If a caller continues, overage charges are processed immediately via Stripe using the stored customer ID. Failed charges trigger a retry sequence with backoff and block the user from new calls until resolved.

Emotional Memory Across Calls

This is the feature that makes JustListenly feel different from every other AI voice product. After each call, OpenAI extracts 1-3 abstract emotional themes from the transcript -- things like "navigating a difficult family relationship" or "processing feelings of isolation." No names, no specifics, just themes.

At the start of the next call, those themes are surfaced to the AI with an optional acknowledgment: the companion can gently reference that it remembers the caller was going through something. The caller can decline to revisit it -- the system respects that choice completely.
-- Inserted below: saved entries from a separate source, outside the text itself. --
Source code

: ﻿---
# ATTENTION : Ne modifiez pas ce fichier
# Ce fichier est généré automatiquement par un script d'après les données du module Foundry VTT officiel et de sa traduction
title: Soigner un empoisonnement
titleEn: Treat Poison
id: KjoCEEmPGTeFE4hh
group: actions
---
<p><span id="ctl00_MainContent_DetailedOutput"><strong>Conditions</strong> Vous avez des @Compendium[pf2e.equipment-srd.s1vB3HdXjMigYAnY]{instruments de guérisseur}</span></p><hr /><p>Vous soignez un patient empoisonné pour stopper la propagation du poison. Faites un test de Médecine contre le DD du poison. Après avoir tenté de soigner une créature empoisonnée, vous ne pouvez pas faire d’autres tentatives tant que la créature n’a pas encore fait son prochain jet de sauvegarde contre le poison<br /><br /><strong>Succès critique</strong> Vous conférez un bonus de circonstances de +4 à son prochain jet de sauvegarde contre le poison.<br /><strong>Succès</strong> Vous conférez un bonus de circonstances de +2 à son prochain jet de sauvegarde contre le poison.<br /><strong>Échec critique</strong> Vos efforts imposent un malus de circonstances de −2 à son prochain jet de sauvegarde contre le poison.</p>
The result is a product that feels like a relationship rather than a transaction. Callers are not starting from zero every time.

SMS Automation

Five automated SMS workflows run on the platform:

  • Post-call message sent after every completed session
  • Review request sent once per user lifetime (with a reward offer for completing it)
  • 72-hour follow-up for users who have not called back
  • 7-day check-in for longer-inactive users
  • STOP keyword handling for immediate opt-out

All SMS activity is logged, searchable, and manageable from the admin panel. The client can send manual messages to individual users without touching code.

The Django Admin Panel

Non-technical operators need to run a live product. We built a full Django admin panel as the operations hub. Key capabilities:

  • User management: search by phone number, view call history, adjust session credits manually
  • Transcript viewer: read full conversation logs in a modal overlay -- useful for quality review and dispute resolution
  • Subscription management: view and cancel active subscriptions
  • Payment audit: every webhook from Systeme.io and Stripe is logged with request/response data, processing time, and related IDs -- no black boxes in the payment flow
  • Plan management: adjust pricing, session counts, and plan visibility without a deployment

All core models are read-only in the admin to prevent accidental data modification. The only full CRUD access is for Django admin user accounts.

The Stack

  • Backend: Node.js / Express -- handles all Twilio webhooks and real-time call logic
  • Voice: Twilio -- call routing, IVR, DTMF input, SMS delivery
  • TTS: ElevenLabs -- natural voice synthesis with per-persona voice profiles
  • AI: OpenAI -- conversation generation and emotional theme extraction
  • Database: PostgreSQL with Prisma ORM -- 11 core tables covering users, credits, calls, subscriptions, payments, and audit logs
  • Cache: Redis -- plan data and session state
  • Payments: Stripe -- checkout, subscriptions, and overage billing
  • Admin: Django with Jazzmin theme
  • Infrastructure: Docker, PM2, Nginx

What Shipped

Phase 1 and Phase 2 together delivered a complete, production-ready product:

  • Sub-2-second voice response latency in a phone call environment
  • Four distinct AI personas with distinct voices and personalities
  • Crisis detection with immediate 988 transfer
  • Session-based subscription system with FIFO credit consumption
  • Systeme.io to Stripe payment pipeline with heuristic matching and full audit logging
  • Explicit-consent continuation billing at $0.97/minute with volume-adjusted prompts
  • Emotional theme extraction and cross-call memory
  • Five automated SMS workflows with opt-out handling
  • Full-featured Django admin panel for non-technical operators
  • 67+ unit tests and integration test coverage across all core services

What This Project Demonstrates

JustListenly is not a simple chatbot with a phone number attached. It is a product with genuine emotional design goals, a multi-platform payment architecture, and operational requirements that need non-technical staff to manage it daily.

The engineering challenge was not any single component -- Twilio, ElevenLabs, and Stripe are all well-documented. The challenge was integrating them into a system where the latency, tone, billing, and memory all work together in a way that feels seamless to the caller and manageable for the operator.

That is the gap between a prototype and a product. Closing it is what we build for.